Earlier this month I posted a blog about perimeter fencing and I talked about how easy it was to penetrate fences. I didn’t particularly address the issue of vulnerability of gates, but CNN® provided video evidence earlier this week of how easy it is for vehicles to break through many standard gates. According to the accompanying news story the pickup truck was being chased by police when it entered the airfield through the closed gate. Pursuing police were able to stop the truck before it got near any aircraft.
Perimeter Gates
Most gates, like most fences, are designed to keep honest people honest, not to provide a serious impediment to unauthorized entry by vehicles. Where there is no specific reason to expect antagonists to crash a gate, these standard gates are perfectly adequate to define a boundary. Where there is a suspected risk of terrorist attack, facilities relying on a perimeter fence to reduce the risk of a vehicle borne improvised explosive device (VBIED) being introduced to the facility will require a specially designed (and much more expensive) gate.
Airport Security
While this isn’t an airport security blog, I can’t help but mention how badly this incident reflects on the status of airport security. This country has spent untold billions of dollars on TSA screeners, high-tech screening devices, and complex programs to ensure that all packages going into cargo holds are properly screened. Now we see how totally inadequate simple perimeter security measures are around the same airports.
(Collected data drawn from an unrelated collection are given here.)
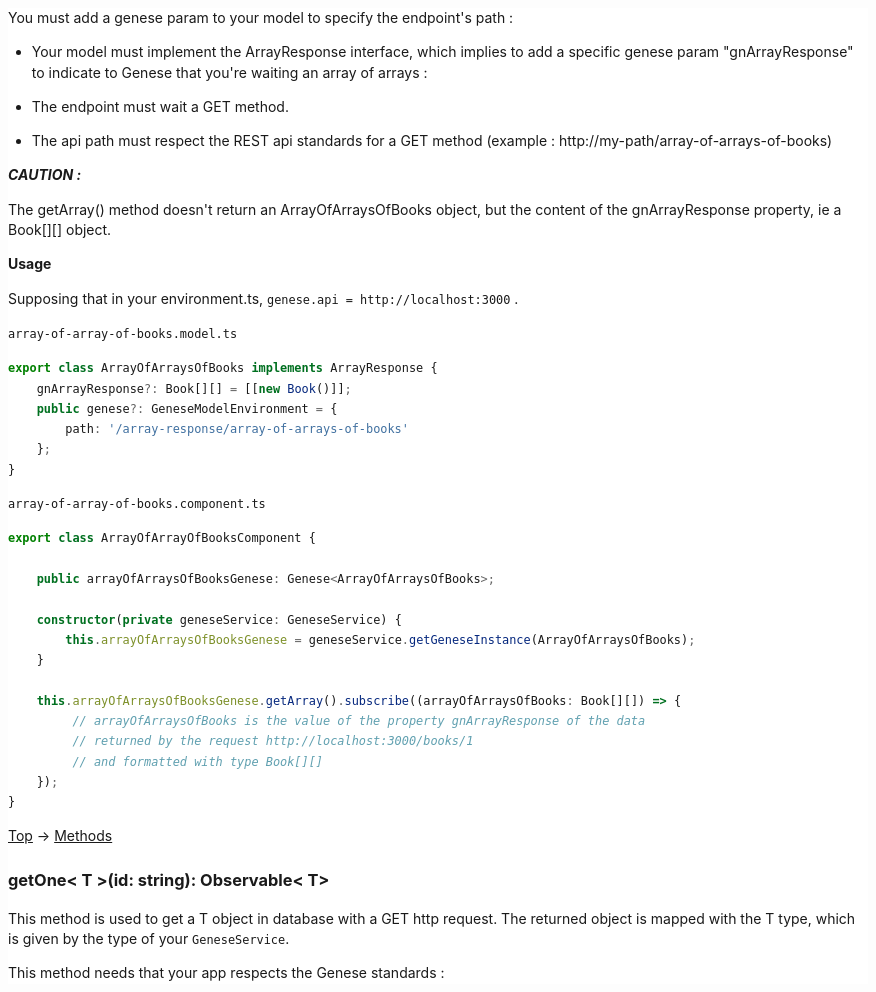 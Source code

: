 You must add a genese param to your model to specify the endpoint's path  :

* Your model must implement the ArrayResponse interface, which implies to add a specific genese param "gnArrayResponse" to indicate to Genese that you're waiting an array of arrays :

* The endpoint must wait a GET method.

* The api path must respect the REST api standards for a GET method (example : http://my-path/array-of-arrays-of-books)

***CAUTION :***

The getArray() method doesn't return an ArrayOfArraysOfBooks object, but the content of the gnArrayResponse property, ie a Book[][] object.

**Usage**

Supposing that in your environment.ts, `genese.api = http://localhost:3000` .

``array-of-array-of-books.model.ts`` 
```ts
export class ArrayOfArraysOfBooks implements ArrayResponse {
    gnArrayResponse?: Book[][] = [[new Book()]];
    public genese?: GeneseModelEnvironment = {
        path: '/array-response/array-of-arrays-of-books'
    };
}
```

``array-of-array-of-books.component.ts``
```ts
export class ArrayOfArrayOfBooksComponent {

    public arrayOfArraysOfBooksGenese: Genese<ArrayOfArraysOfBooks>;

    constructor(private geneseService: GeneseService) {
        this.arrayOfArraysOfBooksGenese = geneseService.getGeneseInstance(ArrayOfArraysOfBooks);
    }

    this.arrayOfArraysOfBooksGenese.getArray().subscribe((arrayOfArraysOfBooks: Book[][]) => {
         // arrayOfArraysOfBooks is the value of the property gnArrayResponse of the data 
         // returned by the request http://localhost:3000/books/1
         // and formatted with type Book[][]
    });
}
```





[Top](#table-of-contents) -> [Methods](#methods)
### getOne< T >(id: string): Observable< T>

This method is used to get a T object in database with a GET http request. The returned object is mapped with the T type, which is given by the type of your `GeneseService`.

This method needs that your app respects the Genese standards :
If this truck hadn’t been closely pursued by a number of police cars, there would have been little that would have prevented a VBIED from being driven into planes waiting on the tarmac. Even a truck load of heavily armed gunmen could have destroyed a number of loaded aircraft. Obviously the vulnerability assessment at this airport (and probably most others as well) failed to take a serious look a perimeter security measures.